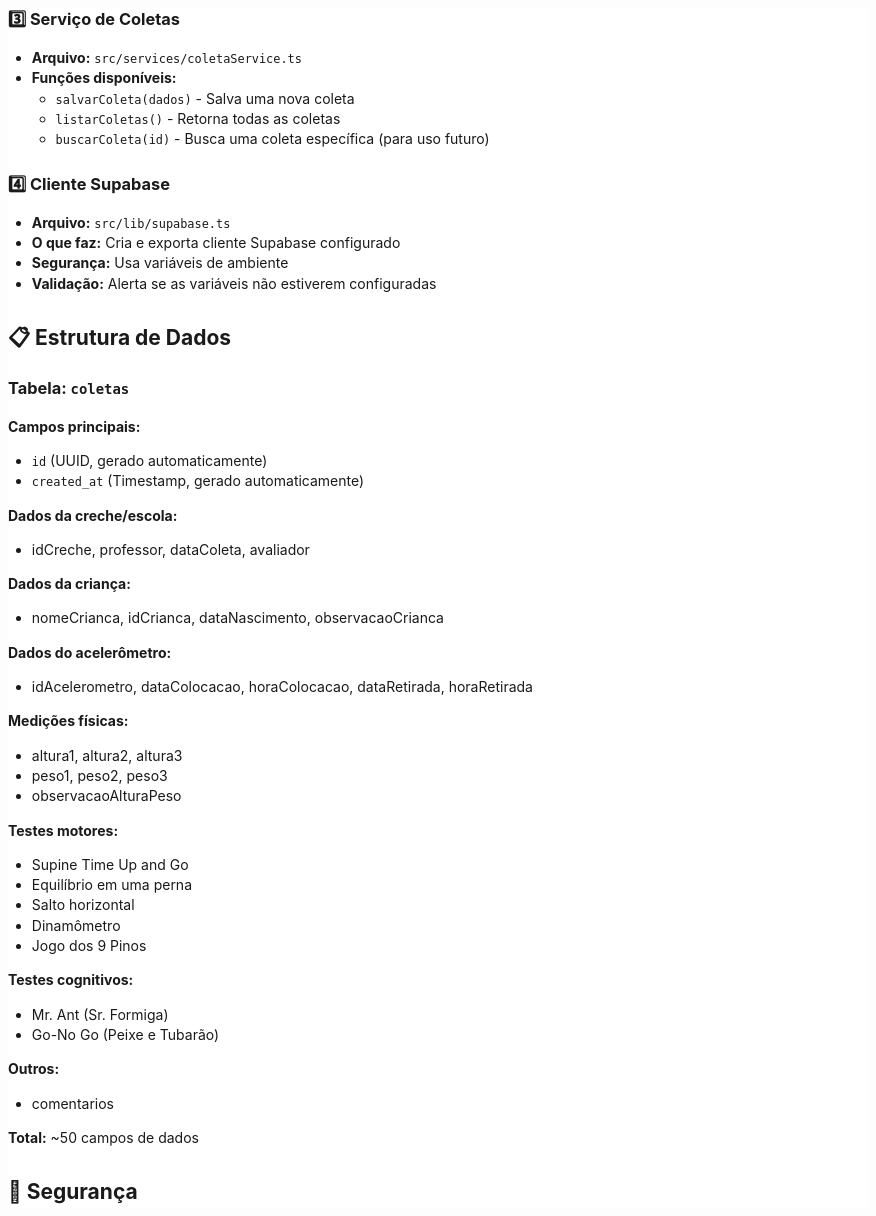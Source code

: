 ### 3️⃣ Serviço de Coletas
- **Arquivo:** `src/services/coletaService.ts`
- **Funções disponíveis:**
  - `salvarColeta(dados)` - Salva uma nova coleta
  - `listarColetas()` - Retorna todas as coletas
  - `buscarColeta(id)` - Busca uma coleta específica (para uso futuro)

### 4️⃣ Cliente Supabase
- **Arquivo:** `src/lib/supabase.ts`
- **O que faz:** Cria e exporta cliente Supabase configurado
- **Segurança:** Usa variáveis de ambiente
- **Validação:** Alerta se as variáveis não estiverem configuradas

## 📋 Estrutura de Dados

### Tabela: `coletas`

**Campos principais:**
- `id` (UUID, gerado automaticamente)
- `created_at` (Timestamp, gerado automaticamente)

**Dados da creche/escola:**
- idCreche, professor, dataColeta, avaliador

**Dados da criança:**
- nomeCrianca, idCrianca, dataNascimento, observacaoCrianca

**Dados do acelerômetro:**
- idAcelerometro, dataColocacao, horaColocacao, dataRetirada, horaRetirada

**Medições físicas:**
- altura1, altura2, altura3
- peso1, peso2, peso3
- observacaoAlturaPeso

**Testes motores:**
- Supine Time Up and Go
- Equilíbrio em uma perna
- Salto horizontal
- Dinamômetro
- Jogo dos 9 Pinos

**Testes cognitivos:**
- Mr. Ant (Sr. Formiga)
- Go-No Go (Peixe e Tubarão)

**Outros:**
- comentarios

**Total:** ~50 campos de dados

## 🔐 Segurança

■ ■ ■ ■ ■

** ASSIGNMENT **
Whenever a line of the data contains "variáveis", it counts; state how many such lines there are, with nothing added.

** REPLY **
2